No geral, toda esta primeira metade da trilha é dominada por música de suspense nos moldes do que o maestro vem compondo nos últimos tempos (isso inclui até mesmo o glissando de trombone de The Edge na faixa  “Repairs”). As coisas começam a ficar mais movimentadas em “The Mirror”, que inicia no padrão “suspense morno” mas logo segue para uma variação mais agitada do tema de A Fronteira Final, onde pelo menos as cordas mais fortes, percussão, metais e até mesmo xilophone quebram o marasmo. Em segmentos desta faixa e em “Odds and Ends” há ecos do trabalho de Goldsmith em Instinto Selvagem, obra que influenciou vários de seus trabalhos posteriores e ao qual o compositor freqüentemente retorna em busca de inspiração. Considerada por muitos o ponto alto do score, “The Scorpion” lembra-me em seu início uma de suas mais estimadas trilhas de ação dos anos 90, O Vingador do Futuro, com uma percussão rítmica e base de sintetizadores idem. A orquestra fornece uma interpretação vigorosa, e ao final o conhecido tema de O Filme faz uma rara (e eficaz) aparição fora dos “End Titles”, o que ajuda a concluir a faixa de modo positivo. No início de “Lateral Run” voltamos às texturas sombrias e de ameaça criadas pela orquestra e sintetizadores, que algum tempo depois se metamorfoseia em agressivo material de ação. Indiscutivelmente interessante, mas um tanto burocrático e longe de ser “apocalíptico”, como descrito nas notas do CD.

“Final Flight” é a composição de maior apelo dramático presente, sendo até mesmo um tanto diferente do atual padrão do compositor.

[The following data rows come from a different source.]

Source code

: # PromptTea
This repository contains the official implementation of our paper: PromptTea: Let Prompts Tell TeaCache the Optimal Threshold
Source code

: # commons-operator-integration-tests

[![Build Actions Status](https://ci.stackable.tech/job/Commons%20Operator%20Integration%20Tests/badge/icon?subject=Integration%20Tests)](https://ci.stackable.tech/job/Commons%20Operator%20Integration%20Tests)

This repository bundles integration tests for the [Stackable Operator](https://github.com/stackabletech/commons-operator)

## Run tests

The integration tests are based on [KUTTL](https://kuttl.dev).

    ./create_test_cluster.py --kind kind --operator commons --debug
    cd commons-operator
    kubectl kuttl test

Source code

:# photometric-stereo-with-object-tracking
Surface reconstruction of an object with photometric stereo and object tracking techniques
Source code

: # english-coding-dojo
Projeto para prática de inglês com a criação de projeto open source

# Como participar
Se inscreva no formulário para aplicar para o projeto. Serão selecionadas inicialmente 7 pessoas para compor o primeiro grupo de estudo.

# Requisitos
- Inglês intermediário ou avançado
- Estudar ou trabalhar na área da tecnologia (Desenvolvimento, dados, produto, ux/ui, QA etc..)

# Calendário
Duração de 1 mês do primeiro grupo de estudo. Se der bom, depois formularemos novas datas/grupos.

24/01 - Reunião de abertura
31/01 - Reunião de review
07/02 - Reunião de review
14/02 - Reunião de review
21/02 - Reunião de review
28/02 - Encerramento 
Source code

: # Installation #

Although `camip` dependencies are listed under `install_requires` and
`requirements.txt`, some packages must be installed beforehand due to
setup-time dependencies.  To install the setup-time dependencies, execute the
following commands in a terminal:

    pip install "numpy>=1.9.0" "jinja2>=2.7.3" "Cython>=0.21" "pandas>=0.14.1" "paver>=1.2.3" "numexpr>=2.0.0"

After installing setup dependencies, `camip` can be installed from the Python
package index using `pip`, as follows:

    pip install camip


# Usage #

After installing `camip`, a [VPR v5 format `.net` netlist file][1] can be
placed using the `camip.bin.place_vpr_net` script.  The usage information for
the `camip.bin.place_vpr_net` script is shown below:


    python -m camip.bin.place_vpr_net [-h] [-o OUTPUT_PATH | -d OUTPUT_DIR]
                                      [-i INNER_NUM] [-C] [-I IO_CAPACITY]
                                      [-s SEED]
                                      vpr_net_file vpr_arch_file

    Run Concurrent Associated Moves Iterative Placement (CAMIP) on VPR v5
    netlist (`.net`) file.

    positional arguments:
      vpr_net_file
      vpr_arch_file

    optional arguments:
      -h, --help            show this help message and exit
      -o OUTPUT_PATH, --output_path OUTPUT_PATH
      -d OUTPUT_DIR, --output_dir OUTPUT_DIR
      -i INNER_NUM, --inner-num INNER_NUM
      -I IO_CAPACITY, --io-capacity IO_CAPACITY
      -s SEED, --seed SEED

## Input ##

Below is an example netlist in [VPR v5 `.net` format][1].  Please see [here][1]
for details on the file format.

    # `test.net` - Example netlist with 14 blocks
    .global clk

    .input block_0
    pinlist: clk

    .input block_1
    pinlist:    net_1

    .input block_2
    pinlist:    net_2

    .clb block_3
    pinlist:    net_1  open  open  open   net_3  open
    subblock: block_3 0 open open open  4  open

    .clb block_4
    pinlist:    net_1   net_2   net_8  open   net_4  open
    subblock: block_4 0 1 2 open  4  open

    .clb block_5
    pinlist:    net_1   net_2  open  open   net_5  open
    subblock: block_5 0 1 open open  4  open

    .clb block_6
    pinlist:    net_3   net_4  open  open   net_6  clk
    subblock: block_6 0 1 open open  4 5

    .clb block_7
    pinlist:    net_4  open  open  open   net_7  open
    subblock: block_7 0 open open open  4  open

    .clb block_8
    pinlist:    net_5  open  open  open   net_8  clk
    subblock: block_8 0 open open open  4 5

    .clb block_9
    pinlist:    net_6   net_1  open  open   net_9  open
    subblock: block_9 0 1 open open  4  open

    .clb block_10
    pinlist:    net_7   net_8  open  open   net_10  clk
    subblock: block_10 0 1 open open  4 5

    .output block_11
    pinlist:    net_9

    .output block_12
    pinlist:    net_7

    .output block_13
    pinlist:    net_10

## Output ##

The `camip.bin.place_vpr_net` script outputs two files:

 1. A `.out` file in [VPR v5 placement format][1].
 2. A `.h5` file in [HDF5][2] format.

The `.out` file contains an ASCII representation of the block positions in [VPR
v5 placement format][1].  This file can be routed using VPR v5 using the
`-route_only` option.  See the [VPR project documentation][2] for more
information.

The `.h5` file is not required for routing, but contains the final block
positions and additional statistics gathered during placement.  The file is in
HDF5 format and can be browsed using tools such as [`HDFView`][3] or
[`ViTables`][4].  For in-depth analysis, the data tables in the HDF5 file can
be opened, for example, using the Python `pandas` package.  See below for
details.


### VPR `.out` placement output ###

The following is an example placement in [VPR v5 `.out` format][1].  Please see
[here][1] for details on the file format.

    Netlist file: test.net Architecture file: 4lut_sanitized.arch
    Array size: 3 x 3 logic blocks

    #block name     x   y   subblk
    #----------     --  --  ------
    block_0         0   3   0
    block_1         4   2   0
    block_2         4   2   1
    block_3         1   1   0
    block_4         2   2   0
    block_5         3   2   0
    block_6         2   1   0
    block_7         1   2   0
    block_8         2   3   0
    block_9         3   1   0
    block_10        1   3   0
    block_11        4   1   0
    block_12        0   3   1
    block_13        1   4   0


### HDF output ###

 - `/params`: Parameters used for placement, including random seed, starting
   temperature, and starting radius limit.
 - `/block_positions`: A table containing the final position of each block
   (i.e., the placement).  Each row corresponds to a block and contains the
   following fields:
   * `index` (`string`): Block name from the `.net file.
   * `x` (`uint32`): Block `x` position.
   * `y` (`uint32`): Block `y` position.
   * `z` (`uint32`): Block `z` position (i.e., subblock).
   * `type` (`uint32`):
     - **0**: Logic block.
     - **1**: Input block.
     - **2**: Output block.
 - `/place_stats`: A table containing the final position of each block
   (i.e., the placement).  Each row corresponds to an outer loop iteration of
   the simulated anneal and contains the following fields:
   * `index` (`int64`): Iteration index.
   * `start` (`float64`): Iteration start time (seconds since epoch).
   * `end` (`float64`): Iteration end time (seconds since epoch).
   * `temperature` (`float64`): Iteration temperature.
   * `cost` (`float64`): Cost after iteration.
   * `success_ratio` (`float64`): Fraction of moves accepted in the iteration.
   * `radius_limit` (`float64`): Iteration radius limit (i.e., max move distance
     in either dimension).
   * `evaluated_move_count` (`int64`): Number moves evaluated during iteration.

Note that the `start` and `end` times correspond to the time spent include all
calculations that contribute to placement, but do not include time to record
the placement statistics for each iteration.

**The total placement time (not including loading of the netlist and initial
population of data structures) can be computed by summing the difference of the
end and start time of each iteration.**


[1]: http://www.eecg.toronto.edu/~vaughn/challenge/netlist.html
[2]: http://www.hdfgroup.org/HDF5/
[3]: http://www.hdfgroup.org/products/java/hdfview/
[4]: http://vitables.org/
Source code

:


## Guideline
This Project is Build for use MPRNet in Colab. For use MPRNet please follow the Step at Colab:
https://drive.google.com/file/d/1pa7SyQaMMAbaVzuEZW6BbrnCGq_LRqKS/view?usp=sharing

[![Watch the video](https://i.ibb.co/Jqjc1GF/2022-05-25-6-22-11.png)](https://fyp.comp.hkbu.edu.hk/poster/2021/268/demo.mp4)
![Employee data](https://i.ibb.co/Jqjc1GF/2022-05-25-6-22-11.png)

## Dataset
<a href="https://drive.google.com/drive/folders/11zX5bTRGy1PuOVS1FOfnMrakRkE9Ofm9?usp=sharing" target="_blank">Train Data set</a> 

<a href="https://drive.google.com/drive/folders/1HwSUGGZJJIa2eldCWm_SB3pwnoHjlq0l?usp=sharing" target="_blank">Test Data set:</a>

Ela é ouvida na cena do passeio espacial de Data e no confronto final entre Picard e Shinzon. Em “A New Friend” o tema de Data volta em um estilo mais emocional, com um bom uso de sintetizadores, piano e violinos. A trilha conclui com “A New Ending”, onde após ouvirmos um curto trecho de “
Blue Skies, de Irving Berlin, temos a fanfarra de Courage e o tema de Goldsmith para O Filme em versões mais lentas e, porque não dizer, épicas. Após, volta o motivo ouvido primeiramente em “Ideals”, tendo o oboé, desta vez, um maior acompanhamento da orquestra, e que por ser uma melodia triste resulta em um encerramento pouco memorável para a partitura. No filme esse efeito é minimizado, já que durante os créditos finais trechos da composição foram substituídos pela reprise de  momentos mais vibrantes do score, como "Final Flight". De uma maneira abrangente, procurei destacar a essência da música de Nêmesis como ouvida no CD. Indiscutivelmente não é a maravilha apregoada pela gravadora e nem chega perto da antológica O Filme e mesmo de A Fronteira Final. Por outro lado, é superior a Insurreição, que apesar de possuir um tema mais destacado, é muito fraca no conjunto. Além do que, a música de Nêmesis parece melhorar a cada nova audição, onde notamos algumas sutilezas de Goldsmith que haviam passado despercebidas inicialmente.

Também resta um ponto a considerarmos quando se trata de trilhas sonoras de um modo geral - a utilização no filme, que aliás é a sua função básica. Não é fácil de admitir, mas há casos em que a música não empolga se ouvida separadamente, porém no filme é extremamente funcional. Ou seja, Nemesis é o tipo de trilha cuja avaliação correta e definitiva somente pode ser obtida após sua audição atenta em CD e no filme. A propósito, o fato do disco ter sido lançado com tanta antecedência nos EUA é singular, principalmente porque já se sabia que houve mudanças na edição do filme, cortes de cenas, etc. Como resultado, além de haver músicas no filme ausentes do CD, ocorre que faixas dele estão ausentes na montagem final. No mais, creio que com este trabalho Goldsmith despede-se de Jornada nas Estrelas nos deixando com saudades de outras partituras suas, estas sim indiscutivelmente memoráveis e excelentes, tanto em CD como no filme.